- Try it
Could you find every line in the records below that contains the word "fall" and copy it?

- Information provided
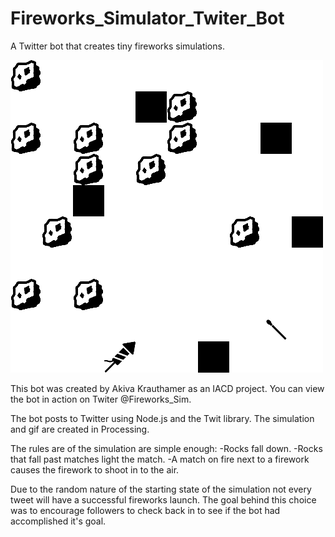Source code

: # Fireworks_Simulator_Twiter_Bot
A Twitter bot that creates tiny fireworks simulations.

![output example](Fireworks_Sim_Bot/twiter_bot_gird/export.gif)

This bot was created by Akiva Krauthamer as an IACD project. You can view the bot in action on Twiter @Fireworks_Sim.

The bot posts to Twitter using Node.js and the Twit library. The simulation and gif are created in Processing.

The rules are of the simulation are simple enough:
-Rocks fall down.
-Rocks that fall past matches light the match.
-A match on fire next to a firework causes the firework to shoot in to the air.

Due to the random nature of the starting state of the simulation not every tweet will have a successful fireworks launch. The goal behind this choice was to encourage followers to check back in to see if the bot had accomplished it's goal.
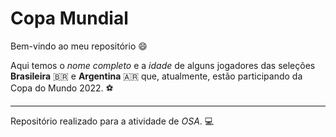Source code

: # Copa Mundial

Bem-vindo ao meu repositório :smile:

Aqui temos o *nome completo* e a *idade* de alguns jogadores das seleções **Brasileira** :brazil: e **Argentina** :argentina: que, atualmente, estão participando da Copa do Mundo 2022.  :soccer:

---
Repositório realizado para a atividade de *OSA*.  :computer:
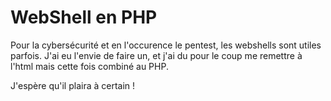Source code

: # WebShell en PHP

Pour la cybersécurité et en l'occurence le pentest, les webshells sont utiles parfois.
J'ai eu l'envie de faire un, et j'ai du pour le coup me remettre à l'html mais cette fois combiné au PHP.

J'espère qu'il plaira à certain !
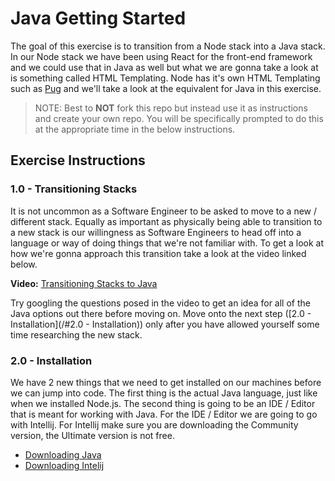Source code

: # Java Getting Started

The goal of this exercise is to transition from a Node stack into a Java stack. In our Node stack we have been using React for the front-end framework and we could use that in Java as well but what we are gonna take a look at is something called HTML Templating. Node has it's own HTML Templating such as [Pug](https://pugjs.org/api/getting-started.html) and we'll take a look at the equivalent for Java in this exercise.

> NOTE: Best to **NOT** fork this repo but instead use it as instructions and create your own repo. You will be specifically prompted to do this at the appropriate time in the below instructions.

## Exercise Instructions

### 1.0 - Transitioning Stacks

It is not uncommon as a Software Engineer to be asked to move to a new / different stack. Equally as important as physically being able to transition to a new stack is our willingness as Software Engineers to head off into a language or way of doing things that we're not familiar with. To get a look at how we're gonna approach this transition take a look at the video linked below.

**Video:**
[Transitioning Stacks to Java]()

Try googling the questions posed in the video to get an idea for all of the Java options out there before moving on. Move onto the next step ([2.0 - Installation](/#2.0 - Installation)) only after you have allowed yourself some time researching the new stack.

### 2.0 - Installation

We have 2 new things that we need to get installed on our machines before we can jump into code. The first thing is the actual Java language, just like when we installed Node.js. The second thing is going to be an IDE / Editor that is meant for working with Java. For the IDE / Editor we are going to go with Intellij. For Intellij make sure you are downloading the Community version, the Ultimate version is not free.

- [Downloading Java]()
- [Downloading Intelij](https://www.jetbrains.com/idea/download/#section=mac)
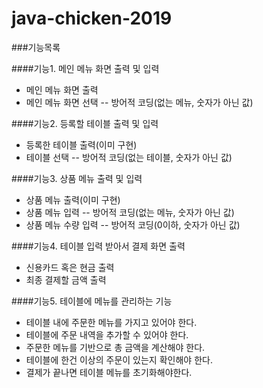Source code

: # java-chicken-2019

###기능목록

####기능1. 메인 메뉴 화면 출력 및 입력
- 메인 메뉴 화면 출력
- 메인 메뉴 화면 선택 -- 방어적 코딩(없는 메뉴, 숫자가 아닌 값)

####기능2. 등록할 테이블 출력 및 입력
- 등록한 테이블 출력(이미 구현)
- 테이블 선택 -- 방어적 코딩(없는 테이블, 숫자가 아닌 값)

####기능3. 상품 메뉴 출력 및 입력
- 상품 메뉴 출력(이미 구현)
- 상품 메뉴 입력 -- 방어적 코딩(없는 메뉴, 숫자가 아닌 값)
- 상품 메뉴 수량 입력 -- 방어적 코딩(0이하, 숫자가 아닌 값)

####기능4. 테이블 입력 받아서 결제 화면 출력
- 신용카드 혹은 현금 출력
- 최종 결제할 금액 출력

####기능5. 테이블에 메뉴를 관리하는 기능
- 테이블 내에 주문한 메뉴를 가지고 있어야 한다.
- 테이블에 주문 내역을 추가할 수 있어야 한다.
- 주문한 메뉴를 기반으로 총 금액을 계산해야 한다.
- 테이블에 한건 이상의 주문이 있는지 확인해야 한다.
- 결제가 끝나면 테이블 메뉴를 초기화해야한다.

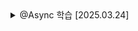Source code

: <details>
<summary>@Async 학습 [2025.03.24]</summary>

CompletableFuture 를 반환하자
- 작업의 완료여부 체크가 가능하다.
- 비동기의 예외는 호출자에게 반환되지 않을 수 있기때문
- 체이닝 메소드(thenApply, thenAccept, thenRun)를 통해 비동기 작업을 순차적으로 처리할 수 있다.
- 명시적으로 작업 완료를 할 수 있다. (get(), join())
- config는 기본적으로 작성한 클래스를 참고하고 필요에 따라 적절히 수정하는 방식으로

</details>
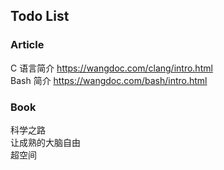 ## Todo List

### Article 
C 语言简介
https://wangdoc.com/clang/intro.html  
Bash 简介
https://wangdoc.com/bash/intro.html

### Book
科学之路  
让成熟的大脑自由  
超空间
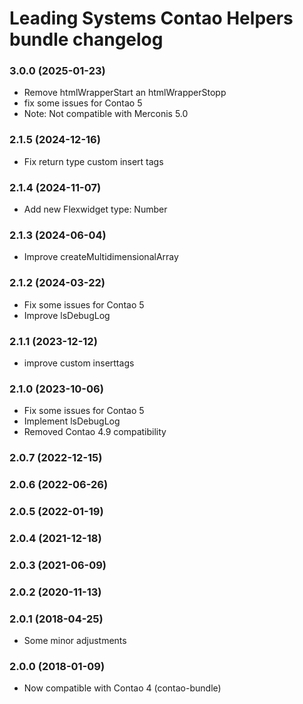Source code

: Leading Systems Contao Helpers bundle changelog
===========================================

### 3.0.0 (2025-01-23)
 * Remove htmlWrapperStart an htmlWrapperStopp
 * fix some issues for Contao 5
 * Note: Not compatible with Merconis 5.0 

### 2.1.5 (2024-12-16)
 * Fix return type custom insert tags

### 2.1.4 (2024-11-07)
 * Add new Flexwidget type: Number

### 2.1.3 (2024-06-04)
 * Improve createMultidimensionalArray

### 2.1.2 (2024-03-22)
 * Fix some issues for Contao 5
 * Improve lsDebugLog

### 2.1.1 (2023-12-12)
 * improve custom inserttags

### 2.1.0 (2023-10-06)
 * Fix some issues for Contao 5
 * Implement lsDebugLog
 * Removed Contao 4.9 compatibility

### 2.0.7 (2022-12-15)

### 2.0.6 (2022-06-26)

### 2.0.5 (2022-01-19)

### 2.0.4 (2021-12-18)

### 2.0.3 (2021-06-09)

### 2.0.2 (2020-11-13)

### 2.0.1 (2018-04-25)
 * Some minor adjustments

### 2.0.0 (2018-01-09)
 * Now compatible with Contao 4 (contao-bundle)
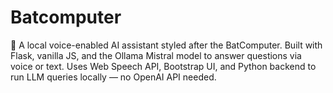 # Batcomputer
🦇 A local voice-enabled AI assistant styled after the BatComputer. Built with Flask, vanilla JS, and the Ollama Mistral model to answer questions via voice or text. Uses Web Speech API, Bootstrap UI, and Python backend to run LLM queries locally — no OpenAI API needed.
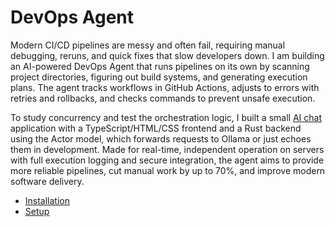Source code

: # DevOps Agent

Modern CI/CD pipelines are messy and often fail, requiring manual debugging, reruns, and quick fixes that slow 
developers down. I am building an AI-powered DevOps Agent that runs pipelines on its own by scanning project 
directories, figuring out build systems, and generating execution plans. The agent tracks workflows in GitHub 
Actions, adjusts to errors with retries and rollbacks, and checks commands to prevent unsafe execution. 

To study concurrency and test the orchestration logic, I built a small [AI chat](https://github.com/letv1nnn/actor-model-ai-chat) application with a TypeScript/HTML/CSS frontend and a Rust backend using the Actor model, which forwards requests to Ollama or just echoes them in 
development. Made for real-time, independent operation on servers with full execution logging and secure 
integration, the agent aims to provide more reliable pipelines, cut manual work by up to 70%, and improve 
modern software delivery. 

- [Installation]()
- [Setup]()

- Result of this exercise
-Rocks fall down.
-Rocks that fall past matches light the match.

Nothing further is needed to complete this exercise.